Voltage gain: Voltage gain is the value of how much the sound is giving high output. This can be measured by just calculating the amount of voltage that is gained from the input circuit. If we take for example a radio then we will check for its voltage gain value so as to find how loud it can gain the output of input it receives.
Since, the voltage gain is denoted by ${{A}_{v}}$ whose value is equal to $\dfrac{{{V}_{output}}}{{{V}_{input}}}$ which we come to know that the units of ${{V}_{output}}=V$ and ${{V}_{input}}=V$. So, both the units will get cancelled due to be in the form of a ratio. Thus, this implies that voltage gain is a unit less quantity. The voltage gain has a property of input voltage proportional to output voltage. That is, if we increase input then, we will get increased output and vice versa.

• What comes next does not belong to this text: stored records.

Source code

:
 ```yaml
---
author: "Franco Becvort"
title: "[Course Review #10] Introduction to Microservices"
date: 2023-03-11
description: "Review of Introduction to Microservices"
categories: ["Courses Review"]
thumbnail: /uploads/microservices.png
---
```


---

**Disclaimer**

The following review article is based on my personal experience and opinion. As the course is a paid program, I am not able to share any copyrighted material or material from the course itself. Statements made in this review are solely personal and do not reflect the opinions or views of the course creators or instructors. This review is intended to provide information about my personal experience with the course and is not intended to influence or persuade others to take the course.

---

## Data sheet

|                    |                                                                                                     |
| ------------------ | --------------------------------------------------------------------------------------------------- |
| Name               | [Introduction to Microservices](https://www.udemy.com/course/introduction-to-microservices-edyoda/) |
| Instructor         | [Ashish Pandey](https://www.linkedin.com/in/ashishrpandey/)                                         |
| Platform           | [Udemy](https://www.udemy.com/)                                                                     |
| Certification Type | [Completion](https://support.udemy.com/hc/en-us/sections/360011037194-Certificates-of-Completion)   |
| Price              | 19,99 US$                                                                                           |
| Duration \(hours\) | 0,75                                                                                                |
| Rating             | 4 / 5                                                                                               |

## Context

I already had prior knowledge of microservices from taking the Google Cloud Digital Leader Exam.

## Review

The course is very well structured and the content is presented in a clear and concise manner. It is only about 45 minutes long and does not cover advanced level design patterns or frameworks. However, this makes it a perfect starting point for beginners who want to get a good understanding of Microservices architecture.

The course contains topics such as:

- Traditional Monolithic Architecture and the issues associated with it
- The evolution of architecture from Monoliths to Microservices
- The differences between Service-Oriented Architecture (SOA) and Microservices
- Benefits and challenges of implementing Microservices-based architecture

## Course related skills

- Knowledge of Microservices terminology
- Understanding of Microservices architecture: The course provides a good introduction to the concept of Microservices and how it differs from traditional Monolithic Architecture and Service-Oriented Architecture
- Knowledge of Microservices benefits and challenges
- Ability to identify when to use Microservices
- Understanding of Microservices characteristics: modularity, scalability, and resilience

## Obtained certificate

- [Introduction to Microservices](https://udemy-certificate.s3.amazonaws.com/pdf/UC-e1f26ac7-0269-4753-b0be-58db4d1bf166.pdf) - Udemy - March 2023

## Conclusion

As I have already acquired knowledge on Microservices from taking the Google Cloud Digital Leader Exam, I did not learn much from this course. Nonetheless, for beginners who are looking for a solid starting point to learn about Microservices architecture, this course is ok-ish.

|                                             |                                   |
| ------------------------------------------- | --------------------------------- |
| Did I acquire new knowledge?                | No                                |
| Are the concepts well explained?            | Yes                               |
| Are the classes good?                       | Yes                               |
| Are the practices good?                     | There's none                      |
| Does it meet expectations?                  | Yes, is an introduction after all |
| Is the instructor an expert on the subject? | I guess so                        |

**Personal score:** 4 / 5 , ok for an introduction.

Potential difference: The potential difference between any two points in a circuit is measured by the help of potential difference. The formula of this is $V=IR$.

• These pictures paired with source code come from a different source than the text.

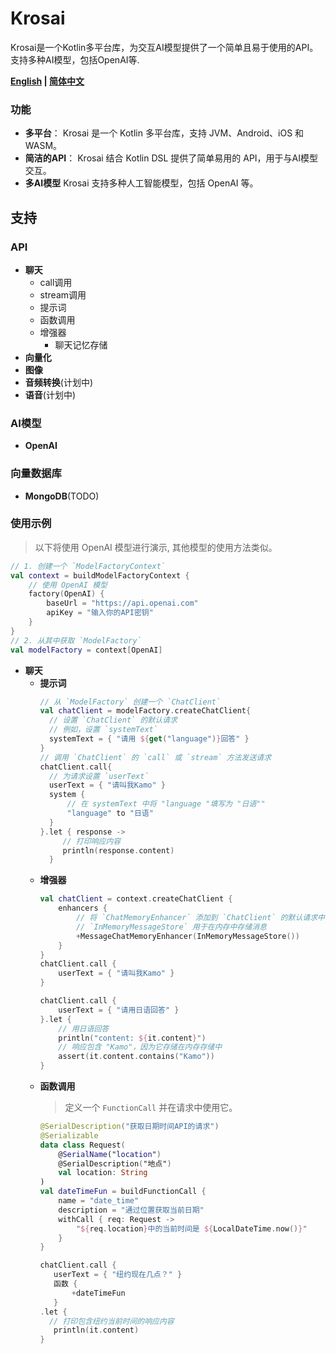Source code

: # Krosai

Krosai是一个Kotlin多平台库，为交互AI模型提供了一个简单且易于使用的API。支持多种AI模型，包括OpenAI等.

**[English](README.md) | [简体中文](README_zh.md)**

### 功能

- **多平台**： Krosai 是一个 Kotlin 多平台库，支持 JVM、Android、iOS 和 WASM。
- **简洁的API**： Krosai 结合 Kotlin DSL 提供了简单易用的 API，用于与AI模型交互。
- **多AI模型** Krosai 支持多种人工智能模型，包括 OpenAI 等。

## 支持

### API

- **聊天**
    - call调用
    - stream调用
    - 提示词
    - 函数调用
    - 增强器
        - 聊天记忆存储
- **向量化**
- **图像**
- **音频转换**(计划中)
- **语音**(计划中)

### AI模型

- **OpenAI**

### 向量数据库

- **MongoDB**(TODO)

### 使用示例

> 以下将使用 OpenAI 模型进行演示,
> 其他模型的使用方法类似。

```kotlin
// 1. 创建一个 `ModelFactoryContext`
val context = buildModelFactoryContext {
    // 使用 OpenAI 模型
    factory(OpenAI) {
        baseUrl = "https://api.openai.com"
        apiKey = "输入你的API密钥"
    }
}
// 2. 从其中获取 `ModelFactory`
val modelFactory = context[OpenAI]
```

- **聊天**
    - **提示词**
      ```kotlin
      // 从 `ModelFactory` 创建一个 `ChatClient`
      val chatClient = modelFactory.createChatClient{
        // 设置 `ChatClient` 的默认请求
        // 例如，设置 `systemText`
        systemText = { "请用 ${get("language")}回答" } 
      }
      // 调用 `ChatClient` 的 `call` 或 `stream` 方法发送请求
      chatClient.call{
        // 为请求设置 `userText`
        userText = { "请叫我Kamo" }
        system { 
            // 在 systemText 中将 "language "填写为 "日语""
            "language" to "日语"
        }
      }.let { response ->
           // 打印响应内容
           println(response.content)
        }
      ```
    - **增强器**
      ```kotlin
      val chatClient = context.createChatClient {
          enhancers {
              // 将 `ChatMemoryEnhancer` 添加到 `ChatClient` 的默认请求中
              // `InMemoryMessageStore` 用于在内存中存储消息
              +MessageChatMemoryEnhancer(InMemoryMessageStore())
          }
      }
      chatClient.call {
          userText = { "请叫我Kamo" }
      }
      
      chatClient.call {
          userText = { "请用日语回答" }
      }.let {
          // 用日语回答
          println("content: ${it.content}")
          // 响应包含 "Kamo"，因为它存储在内存存储中
          assert(it.content.contains("Kamo"))
      }
      ```
    - **函数调用**
      > 定义一个 `FunctionCall` 并在请求中使用它。
      ```kotlin
      @SerialDescription("获取日期时间API的请求")
      @Serializable
      data class Request(
          @SerialName("location") 
          @SerialDescription("地点")
          val location: String
      )
      val dateTimeFun = buildFunctionCall {
          name = "date_time"
          description = "通过位置获取当前日期"
          withCall { req: Request ->
              "${req.location}中的当前时间是 ${LocalDateTime.now()}" 
          }
      }
      ```
      ```kotlin
      chatClient.call {
         userText = { "纽约现在几点？" }
         函数 {
             +dateTimeFun
         }
      .let {
        // 打印包含纽约当前时间的响应内容
         println(it.content)
      }
      ```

So, accordingly the potential difference of ${{R}_{1}}$ is,

$\begin{align}
& {{V}_{{{R}_{1}}}}=I{{R}_{1}} \\
&\Rightarrow{{V}_{{{R}_{1}}}}=\left(\dfrac{{{V}_{s}}}{{{R}_{1}}+{{R}_{\text{o}}}}\right){{R}_{1}}\,\,\,\,\,\left( \because I=\dfrac{{{V}_{s}}}{{{R}_{1}}+{{R}_{\text{o}}}} \right) \\
\end{align}$
This result into,
$\begin{align}
& {{V}_{\text{o}}}={{A}_{v}}\times {{V}_{{{R}_{1}}}} \\
& \Rightarrow {{V}_{\text{o}}}={{A}_{v}}\dfrac{{{V}_{s}}{{R}_{1}}}{{{R}_{1}}+{{R}_{\text{o}}}} \\
\end{align}$

So, the correct answer is “Option C”.

Note:
The following points are taken into consideration then; it will be easy to solve the questions:
(1) The formula of Voltage gain: ${{A}_{v}}=\dfrac{{{V}_{output}}}{{{V}_{input}}}$.
(2) Proportionality of input-output should be known. This means that they are directly proportional to each other.
(3) There are uses of amplifiers in our day to day lives such as T.V., radio and so on.
(4) It is important to draw the right diagram for amplifiers and voltage gain otherwise, circuit will be wrong.